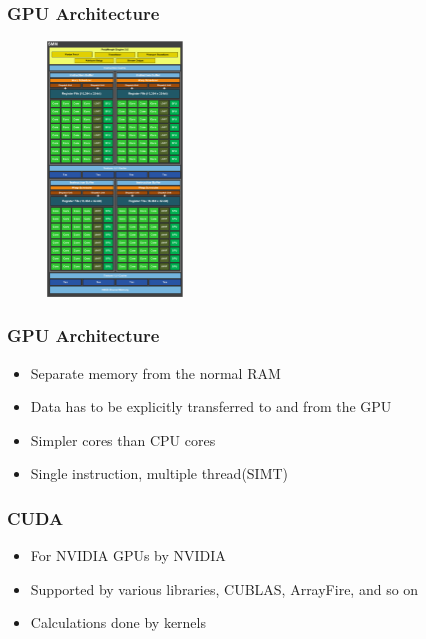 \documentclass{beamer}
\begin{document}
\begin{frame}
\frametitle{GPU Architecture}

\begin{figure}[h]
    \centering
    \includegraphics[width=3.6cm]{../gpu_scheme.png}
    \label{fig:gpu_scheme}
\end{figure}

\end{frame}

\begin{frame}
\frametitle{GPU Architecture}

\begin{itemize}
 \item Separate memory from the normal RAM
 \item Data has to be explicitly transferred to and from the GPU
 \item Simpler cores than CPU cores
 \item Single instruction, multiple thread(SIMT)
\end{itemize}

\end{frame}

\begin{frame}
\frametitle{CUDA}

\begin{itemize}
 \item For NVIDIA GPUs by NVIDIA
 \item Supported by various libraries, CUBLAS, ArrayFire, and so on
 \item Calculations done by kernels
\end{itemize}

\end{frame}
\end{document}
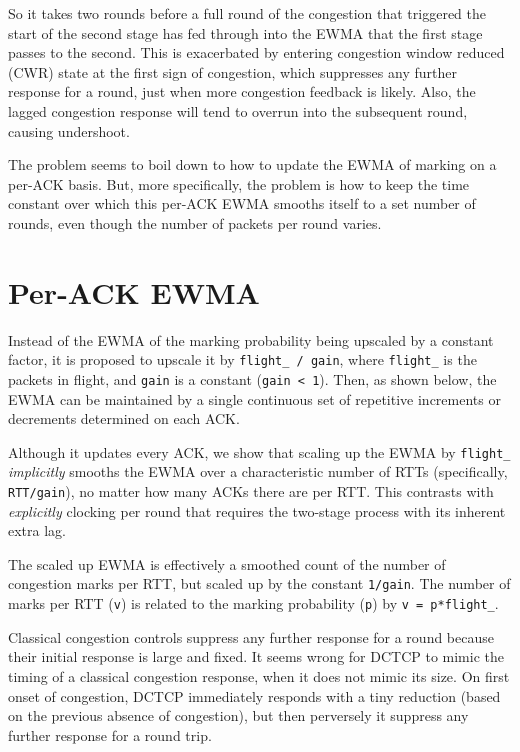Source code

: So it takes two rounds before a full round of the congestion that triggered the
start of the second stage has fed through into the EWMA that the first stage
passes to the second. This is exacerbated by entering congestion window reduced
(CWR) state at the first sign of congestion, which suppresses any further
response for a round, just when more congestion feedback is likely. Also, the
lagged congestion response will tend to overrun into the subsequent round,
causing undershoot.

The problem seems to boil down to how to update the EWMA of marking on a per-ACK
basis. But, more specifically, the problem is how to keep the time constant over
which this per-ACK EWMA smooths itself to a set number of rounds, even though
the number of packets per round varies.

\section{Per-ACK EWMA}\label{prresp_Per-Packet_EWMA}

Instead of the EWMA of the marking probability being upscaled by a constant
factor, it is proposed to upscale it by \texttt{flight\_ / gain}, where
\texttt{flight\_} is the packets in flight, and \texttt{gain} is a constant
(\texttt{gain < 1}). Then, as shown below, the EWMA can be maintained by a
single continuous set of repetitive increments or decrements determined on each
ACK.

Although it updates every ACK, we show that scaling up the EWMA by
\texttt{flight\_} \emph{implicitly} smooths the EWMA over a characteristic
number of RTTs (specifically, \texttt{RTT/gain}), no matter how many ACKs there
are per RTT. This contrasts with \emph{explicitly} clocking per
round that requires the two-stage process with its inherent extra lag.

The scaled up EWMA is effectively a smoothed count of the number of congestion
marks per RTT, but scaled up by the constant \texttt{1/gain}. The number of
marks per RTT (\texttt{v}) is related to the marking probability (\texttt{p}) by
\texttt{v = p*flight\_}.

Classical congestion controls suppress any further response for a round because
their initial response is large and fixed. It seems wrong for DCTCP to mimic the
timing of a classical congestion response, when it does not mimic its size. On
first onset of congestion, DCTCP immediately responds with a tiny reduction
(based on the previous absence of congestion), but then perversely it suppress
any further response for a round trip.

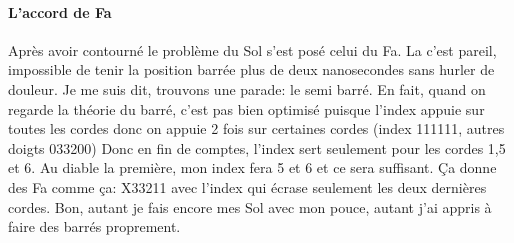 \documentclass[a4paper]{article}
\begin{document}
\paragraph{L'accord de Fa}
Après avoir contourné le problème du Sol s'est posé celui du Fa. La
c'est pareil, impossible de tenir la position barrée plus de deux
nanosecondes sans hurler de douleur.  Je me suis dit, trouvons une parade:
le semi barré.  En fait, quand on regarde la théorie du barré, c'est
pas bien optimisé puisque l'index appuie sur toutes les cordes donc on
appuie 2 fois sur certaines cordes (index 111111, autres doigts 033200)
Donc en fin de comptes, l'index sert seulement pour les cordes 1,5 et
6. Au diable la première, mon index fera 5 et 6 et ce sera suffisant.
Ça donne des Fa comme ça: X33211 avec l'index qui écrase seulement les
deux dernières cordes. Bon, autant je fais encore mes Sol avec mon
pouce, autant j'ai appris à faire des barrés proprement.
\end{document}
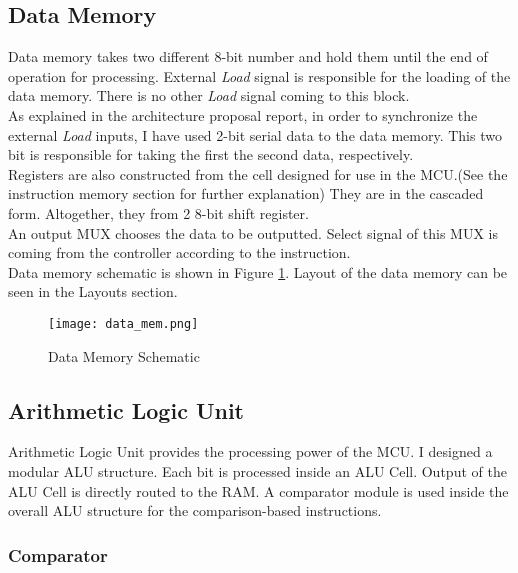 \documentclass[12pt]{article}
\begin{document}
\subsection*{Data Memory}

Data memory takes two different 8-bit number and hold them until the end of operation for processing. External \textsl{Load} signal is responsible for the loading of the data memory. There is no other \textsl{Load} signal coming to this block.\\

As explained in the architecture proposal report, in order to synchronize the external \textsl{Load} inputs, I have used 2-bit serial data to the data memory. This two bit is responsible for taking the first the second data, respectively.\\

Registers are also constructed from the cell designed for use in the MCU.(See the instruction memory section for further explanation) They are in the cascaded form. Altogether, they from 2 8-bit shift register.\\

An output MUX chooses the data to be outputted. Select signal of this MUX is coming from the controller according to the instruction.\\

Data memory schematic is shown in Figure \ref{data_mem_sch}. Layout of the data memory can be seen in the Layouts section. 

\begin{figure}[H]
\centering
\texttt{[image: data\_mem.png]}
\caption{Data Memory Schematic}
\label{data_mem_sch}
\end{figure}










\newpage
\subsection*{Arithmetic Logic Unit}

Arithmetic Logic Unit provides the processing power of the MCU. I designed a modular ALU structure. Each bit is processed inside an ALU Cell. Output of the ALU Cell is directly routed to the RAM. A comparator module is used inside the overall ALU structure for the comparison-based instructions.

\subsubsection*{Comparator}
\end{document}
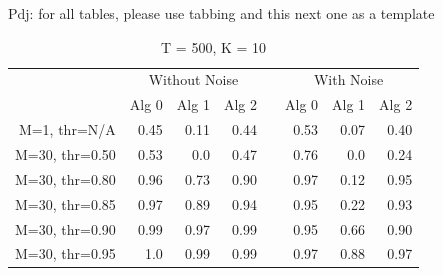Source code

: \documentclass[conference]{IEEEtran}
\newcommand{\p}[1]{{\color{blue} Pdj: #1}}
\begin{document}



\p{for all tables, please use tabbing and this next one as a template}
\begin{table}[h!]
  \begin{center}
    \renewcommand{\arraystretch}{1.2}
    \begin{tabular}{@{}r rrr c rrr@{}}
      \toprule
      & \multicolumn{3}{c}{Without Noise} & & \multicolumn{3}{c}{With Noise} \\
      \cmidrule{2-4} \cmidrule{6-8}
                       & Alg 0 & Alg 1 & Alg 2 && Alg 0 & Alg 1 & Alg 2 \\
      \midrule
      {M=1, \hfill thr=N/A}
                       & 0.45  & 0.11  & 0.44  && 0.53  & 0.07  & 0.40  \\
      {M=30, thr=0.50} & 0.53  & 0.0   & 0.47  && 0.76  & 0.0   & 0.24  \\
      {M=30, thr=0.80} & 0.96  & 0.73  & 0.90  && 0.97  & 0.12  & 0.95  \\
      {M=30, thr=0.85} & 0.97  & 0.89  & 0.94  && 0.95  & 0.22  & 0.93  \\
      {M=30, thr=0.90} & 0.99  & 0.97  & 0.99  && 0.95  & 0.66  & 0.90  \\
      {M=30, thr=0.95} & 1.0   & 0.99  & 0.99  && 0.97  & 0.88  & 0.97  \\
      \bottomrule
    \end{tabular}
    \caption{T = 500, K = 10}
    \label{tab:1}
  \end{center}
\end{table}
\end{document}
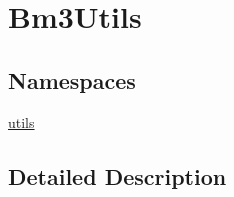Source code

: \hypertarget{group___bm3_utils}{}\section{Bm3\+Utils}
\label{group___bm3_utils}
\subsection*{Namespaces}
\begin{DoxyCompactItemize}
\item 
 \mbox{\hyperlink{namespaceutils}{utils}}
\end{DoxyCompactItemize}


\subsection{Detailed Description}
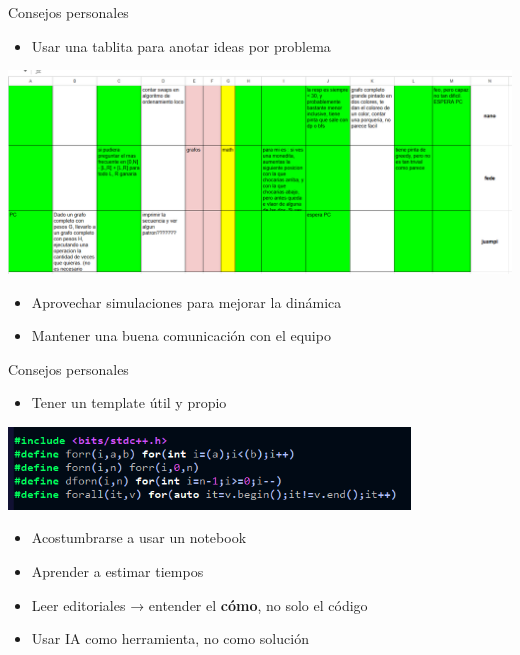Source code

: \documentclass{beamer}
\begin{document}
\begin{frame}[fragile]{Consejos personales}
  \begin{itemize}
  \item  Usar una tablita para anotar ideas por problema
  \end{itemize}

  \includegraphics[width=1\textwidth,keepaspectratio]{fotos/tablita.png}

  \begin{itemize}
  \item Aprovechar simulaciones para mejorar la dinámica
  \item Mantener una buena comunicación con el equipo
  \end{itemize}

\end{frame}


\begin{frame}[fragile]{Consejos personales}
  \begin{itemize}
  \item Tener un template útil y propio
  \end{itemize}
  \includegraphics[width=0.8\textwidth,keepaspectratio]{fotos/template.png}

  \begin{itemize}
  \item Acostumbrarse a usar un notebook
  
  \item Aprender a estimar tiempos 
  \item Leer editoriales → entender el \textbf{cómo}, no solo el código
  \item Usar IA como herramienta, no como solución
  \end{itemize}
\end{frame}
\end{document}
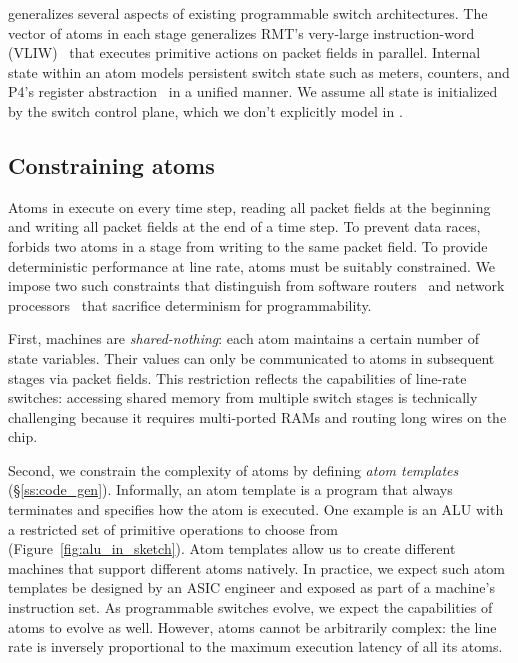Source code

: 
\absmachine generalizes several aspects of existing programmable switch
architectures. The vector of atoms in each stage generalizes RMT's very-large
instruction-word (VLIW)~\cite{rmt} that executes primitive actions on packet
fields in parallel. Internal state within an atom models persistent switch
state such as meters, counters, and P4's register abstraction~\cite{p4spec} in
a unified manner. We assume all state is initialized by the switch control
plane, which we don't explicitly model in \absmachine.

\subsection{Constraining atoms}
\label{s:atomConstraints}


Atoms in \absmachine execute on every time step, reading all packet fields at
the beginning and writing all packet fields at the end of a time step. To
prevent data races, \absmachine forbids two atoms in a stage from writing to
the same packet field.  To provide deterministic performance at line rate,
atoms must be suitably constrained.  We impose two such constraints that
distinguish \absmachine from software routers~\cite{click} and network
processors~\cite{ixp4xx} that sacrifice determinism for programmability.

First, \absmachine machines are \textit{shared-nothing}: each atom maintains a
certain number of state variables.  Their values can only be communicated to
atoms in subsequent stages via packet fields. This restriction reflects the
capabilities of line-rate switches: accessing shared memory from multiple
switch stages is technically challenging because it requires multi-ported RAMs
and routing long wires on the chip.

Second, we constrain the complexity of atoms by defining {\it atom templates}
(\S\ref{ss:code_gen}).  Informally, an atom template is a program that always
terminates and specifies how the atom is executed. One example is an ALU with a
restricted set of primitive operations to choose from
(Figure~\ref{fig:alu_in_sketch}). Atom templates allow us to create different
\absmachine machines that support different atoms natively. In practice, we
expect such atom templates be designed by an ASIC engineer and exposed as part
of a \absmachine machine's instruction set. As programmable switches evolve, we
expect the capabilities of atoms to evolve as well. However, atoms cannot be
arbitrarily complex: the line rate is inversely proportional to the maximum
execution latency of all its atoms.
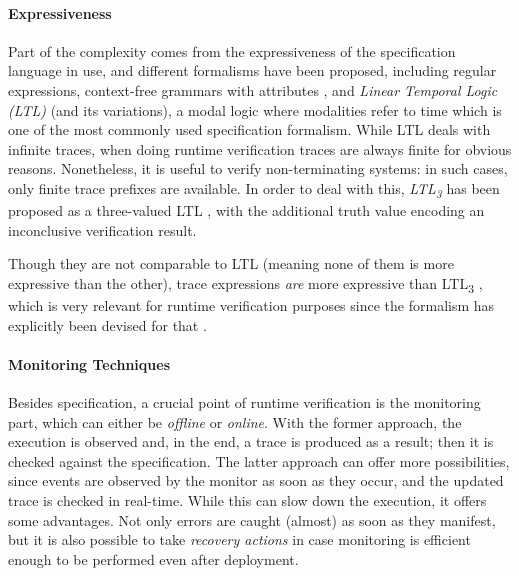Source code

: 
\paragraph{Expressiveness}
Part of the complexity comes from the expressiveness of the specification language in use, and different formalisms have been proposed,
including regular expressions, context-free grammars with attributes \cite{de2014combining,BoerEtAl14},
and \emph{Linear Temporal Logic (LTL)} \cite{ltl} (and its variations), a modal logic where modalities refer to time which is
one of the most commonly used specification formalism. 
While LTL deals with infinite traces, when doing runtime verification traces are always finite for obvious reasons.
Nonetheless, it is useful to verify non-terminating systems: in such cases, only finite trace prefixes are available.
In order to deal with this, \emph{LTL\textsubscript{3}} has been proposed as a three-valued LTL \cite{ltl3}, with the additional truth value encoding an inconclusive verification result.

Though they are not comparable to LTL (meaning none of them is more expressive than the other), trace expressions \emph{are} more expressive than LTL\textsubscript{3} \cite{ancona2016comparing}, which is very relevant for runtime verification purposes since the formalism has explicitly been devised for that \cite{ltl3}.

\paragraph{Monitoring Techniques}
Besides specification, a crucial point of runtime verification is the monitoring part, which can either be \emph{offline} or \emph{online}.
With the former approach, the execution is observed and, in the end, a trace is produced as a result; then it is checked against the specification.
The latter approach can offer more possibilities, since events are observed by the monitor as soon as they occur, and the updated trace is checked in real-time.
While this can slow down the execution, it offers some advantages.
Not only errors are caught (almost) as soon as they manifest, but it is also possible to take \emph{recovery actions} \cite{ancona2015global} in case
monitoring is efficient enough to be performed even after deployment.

·····

• [WORK TASK]: Count the lines of the records that include the word "complexity". Give the number by itself.

• [ANSWER SPACE]: 2